The task> Transcribe verbatim every line from the line containing "A) 0~2년차 + 웹스택" to the end of the entries, including both endpoints. Output nothing beyond those lines.

Record excerpts>
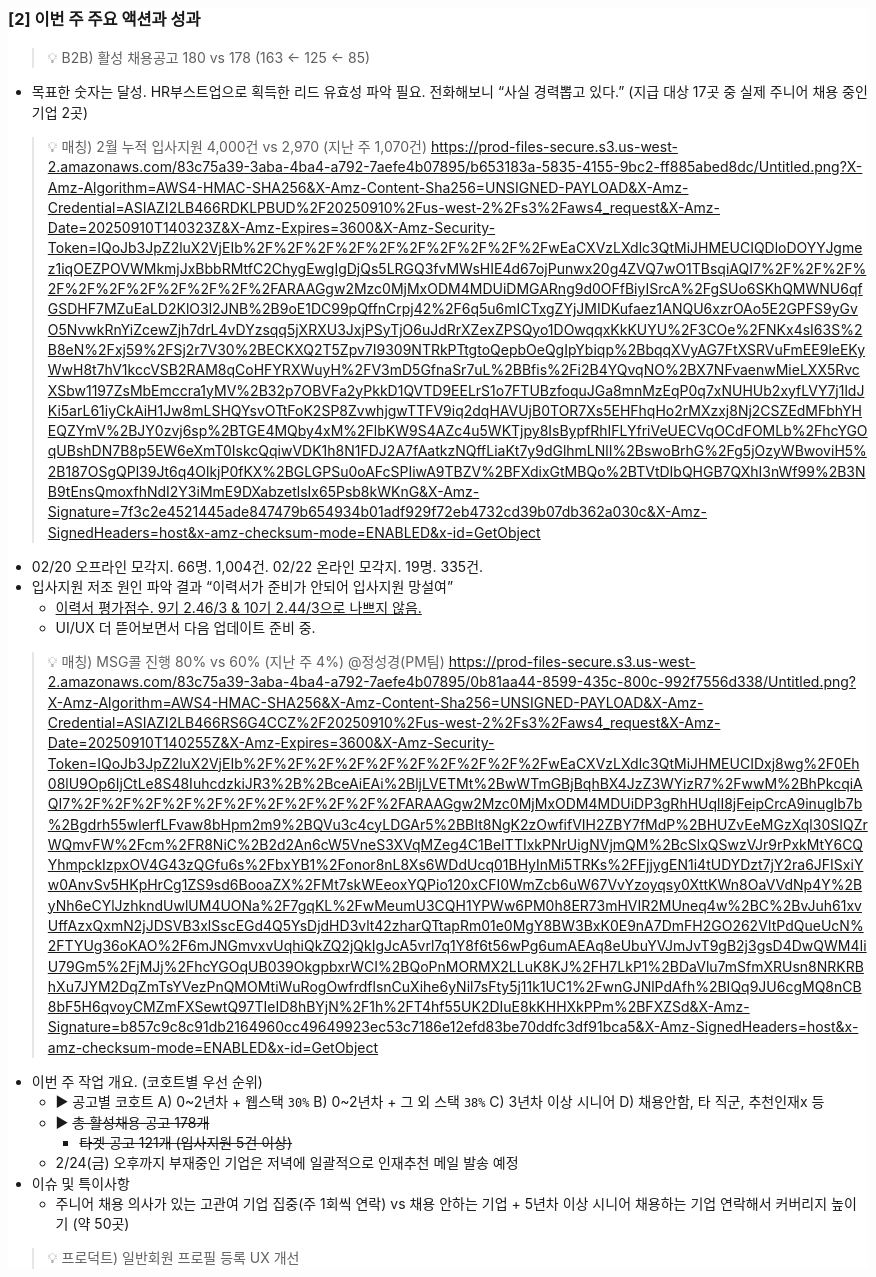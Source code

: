 ### [2] 이번 주 주요 액션과 성과
> 💡 B2B) 활성 채용공고 180 vs 178 (163 ← 125 ← 85)
- 목표한 숫자는 달성. HR부스트업으로 획득한 리드 유효성 파악 필요. 전화해보니 “사실 경력뽑고 있다.”
  (지급 대상 17곳 중 실제 주니어 채용 중인 기업 2곳)
> 💡 매칭) 2월 누적 입사지원 4,000건 vs 2,970 (지난 주 1,070건)
    https://prod-files-secure.s3.us-west-2.amazonaws.com/83c75a39-3aba-4ba4-a792-7aefe4b07895/b653183a-5835-4155-9bc2-ff885abed8dc/Untitled.png?X-Amz-Algorithm=AWS4-HMAC-SHA256&X-Amz-Content-Sha256=UNSIGNED-PAYLOAD&X-Amz-Credential=ASIAZI2LB466RDKLPBUD%2F20250910%2Fus-west-2%2Fs3%2Faws4_request&X-Amz-Date=20250910T140323Z&X-Amz-Expires=3600&X-Amz-Security-Token=IQoJb3JpZ2luX2VjEIb%2F%2F%2F%2F%2F%2F%2F%2F%2F%2FwEaCXVzLXdlc3QtMiJHMEUCIQDloDOYYJgmez1iqOEZPOVWMkmjJxBbbRMtfC2ChygEwgIgDjQs5LRGQ3fvMWsHIE4d67ojPunwx20g4ZVQ7wO1TBsqiAQI7%2F%2F%2F%2F%2F%2F%2F%2F%2F%2F%2FARAAGgw2Mzc0MjMxODM4MDUiDMGARng9d0OFfBiyISrcA%2FgSUo6SKhQMWNU6qfGSDHF7MZuEaLD2KlO3l2JNB%2B9oE1DC99pQffnCrpj42%2F6q5u6mICTxgZYjJMIDKufaez1ANQU6xzrOAo5E2GPFS9yGvO5NvwkRnYiZcewZjh7drL4vDYzsqq5jXRXU3JxjPSyTjO6uJdRrXZexZPSQyo1DOwqqxKkKUYU%2F3COe%2FNKx4sI63S%2B8eN%2Fxj59%2FSj2r7V30%2BECKXQ2T5Zpv7I9309NTRkPTtgtoQepbOeQgIpYbiqp%2BbqqXVyAG7FtXSRVuFmEE9leEKyWwH8t7hV1kccVSB2RAM8qCoHFYRXWuyH%2FV3mD5GfnaSr7uL%2BBfis%2Fi2B4YQvqNO%2BX7NFvaenwMieLXX5RvcXSbw1197ZsMbEmccra1yMV%2B32p7OBVFa2yPkkD1QVTD9EELrS1o7FTUBzfoquJGa8mnMzEqP0q7xNUHUb2xyfLVY7j1ldJKi5arL61iyCkAiH1Jw8mLSHQYsvOTtFoK2SP8ZvwhjgwTTFV9iq2dqHAVUjB0TOR7Xs5EHFhqHo2rMXzxj8Nj2CSZEdMFbhYHEQZYmV%2BJY0zvj6sp%2BTGE4MQby4xM%2FlbKW9S4AZc4u5WKTjpy8IsBypfRhIFLYfriVeUECVqOCdFOMLb%2FhcYGOqUBshDN7B8p5EW6eXmT0IskcQqiwVDK1h8N1FDJ2A7fAatkzNQffLiaKt7y9dGlhmLNlI%2BswoBrhG%2Fg5jOzyWBwoviH5%2B187OSgQPl39Jt6q4OlkjP0fKX%2BGLGPSu0oAFcSPIiwA9TBZV%2BFXdixGtMBQo%2BTVtDIbQHGB7QXhI3nWf99%2B3NB9tEnsQmoxfhNdI2Y3iMmE9DXabzetlsIx65Psb8kWKnG&X-Amz-Signature=7f3c2e4521445ade847479b654934b01adf929f72eb4732cd39b07db362a030c&X-Amz-SignedHeaders=host&x-amz-checksum-mode=ENABLED&x-id=GetObject
- 02/20 오프라인 모각지. 66명. 1,004건. 02/22 온라인 모각지. 19명. 335건.
- 입사지원 저조 원인 파악 결과 “이력서가 준비가 안되어 입사지원 망설여”
  - [이력서 평가점수. 9기 2.46/3 & 10기 2.44/3으로 나쁘지 않음.](https://docs.google.com/spreadsheets/d/1TG5cc8flbYt43HK3KRbbZtOuIvqr3xLiA0UuBpbqVQo/edit#gid=567888558) 
  - UI/UX 더 뜯어보면서 다음 업데이트 준비 중.
> 💡 매칭) MSG콜 진행 80% vs 60% (지난 주 4%) @정성경(PM팀) 
https://prod-files-secure.s3.us-west-2.amazonaws.com/83c75a39-3aba-4ba4-a792-7aefe4b07895/0b81aa44-8599-435c-800c-992f7556d338/Untitled.png?X-Amz-Algorithm=AWS4-HMAC-SHA256&X-Amz-Content-Sha256=UNSIGNED-PAYLOAD&X-Amz-Credential=ASIAZI2LB466RS6G4CCZ%2F20250910%2Fus-west-2%2Fs3%2Faws4_request&X-Amz-Date=20250910T140255Z&X-Amz-Expires=3600&X-Amz-Security-Token=IQoJb3JpZ2luX2VjEIb%2F%2F%2F%2F%2F%2F%2F%2F%2F%2FwEaCXVzLXdlc3QtMiJHMEUCIDxj8wg%2F0Eh08lU9Op6IjCtLe8S48IuhcdzkiJR3%2B%2BceAiEAi%2BljLVETMt%2BwWTmGBjBqhBX4JzZ3WYizR7%2FwwM%2BhPkcqiAQI7%2F%2F%2F%2F%2F%2F%2F%2F%2F%2F%2FARAAGgw2Mzc0MjMxODM4MDUiDP3gRhHUqlI8jFeipCrcA9inuglb7b%2Bgdrh55wlerfLFvaw8bHpm2m9%2BQVu3c4cyLDGAr5%2BBIt8NgK2zOwfifVIH2ZBY7fMdP%2BHUZvEeMGzXql30SIQZrWQmvFW%2Fcm%2FR8NiC%2B2d2An6cW5VneS3XVqMZeg4C1BeITTIxkPNrUigNVjmQM%2BcSlxQSwzVJr9rPxkMtY6CQYhmpckIzpxOV4G43zQGfu6s%2FbxYB1%2Fonor8nL8Xs6WDdUcq01BHyInMi5TRKs%2FFjjygEN1i4tUDYDzt7jY2ra6JFISxiYw0AnvSv5HKpHrCg1ZS9sd6BooaZX%2FMt7skWEeoxYQPio120xCFI0WmZcb6uW67VvYzoyqsy0XttKWn8OaVVdNp4Y%2ByNh6eCYlJzhkndUwlUM4UONa%2F7gqKL%2FwMeumU3CQH1YPWw6PM0h8ER73mHVIR2MUneq4w%2BC%2BvJuh61xvUffAzxQxmN2jJDSVB3xlSscEGd4Q5YsDjdHD3vlt42zharQTtapRm01e0MgY8BW3BxK0E9nA7DmFH2GO262VItPdQueUcN%2FTYUg36oKAO%2F6mJNGmvxvUqhiQkZQ2jQkIgJcA5vrl7q1Y8f6t56wPg6umAEAq8eUbuYVJmJvT9gB2j3gsD4DwQWM4IiU79Gm5%2FjMJj%2FhcYGOqUB039OkgpbxrWCI%2BQoPnMORMX2LLuK8KJ%2FH7LkP1%2BDaVlu7mSfmXRUsn8NRKRBhXu7JYM2DqZmTsYVezPnQMOMtiWuRogOwfrdflsnCuXihe6yNil7sFty5j11k1UC1%2FwnGJNlPdAfh%2BIQq9JU6cgMQ8nCB8bF5H6qvoyCMZmFXSewtQ97TIeID8hBYjN%2F1h%2FT4hf55UK2DIuE8kKHHXkPPm%2BFXZSd&X-Amz-Signature=b857c9c8c91db2164960cc49649923ec53c7186e12efd83be70ddfc3df91bca5&X-Amz-SignedHeaders=host&x-amz-checksum-mode=ENABLED&x-id=GetObject
- 이번 주 작업 개요. (코호트별 우선 순위)
  - ▶ 공고별 코호트
    A) 0~2년차 + 웹스택 `30%`
    B) 0~2년차 + 그 외 스택 `38%`
    C) 3년차 이상 시니어
    D) 채용안함, 타 직군, 추천인재x 등
  - ▶ ~~총 활성채용 공고 178개~~
    - ~~타겟 공고 121개 (입사지원 5건 이상)~~
  - 2/24(금) 오후까지 부재중인 기업은 저녁에 일괄적으로 인재추천 메일 발송 예정
- 이슈 및 특이사항
  - 주니어 채용 의사가 있는 고관여 기업 집중(주 1회씩 연락) 
vs
채용 안하는 기업 + 5년차 이상 시니어 채용하는 기업 연락해서 커버리지 높이기 (약 50곳)
> 💡 프로덕트) 일반회원 프로필 등록 UX 개선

Written reply>
    A) 0~2년차 + 웹스택 `30%`
    B) 0~2년차 + 그 외 스택 `38%`
    C) 3년차 이상 시니어
    D) 채용안함, 타 직군, 추천인재x 등
  - ▶ ~~총 활성채용 공고 178개~~
    - ~~타겟 공고 121개 (입사지원 5건 이상)~~
  - 2/24(금) 오후까지 부재중인 기업은 저녁에 일괄적으로 인재추천 메일 발송 예정
- 이슈 및 특이사항
  - 주니어 채용 의사가 있는 고관여 기업 집중(주 1회씩 연락) 
vs
채용 안하는 기업 + 5년차 이상 시니어 채용하는 기업 연락해서 커버리지 높이기 (약 50곳)
> 💡 프로덕트) 일반회원 프로필 등록 UX 개선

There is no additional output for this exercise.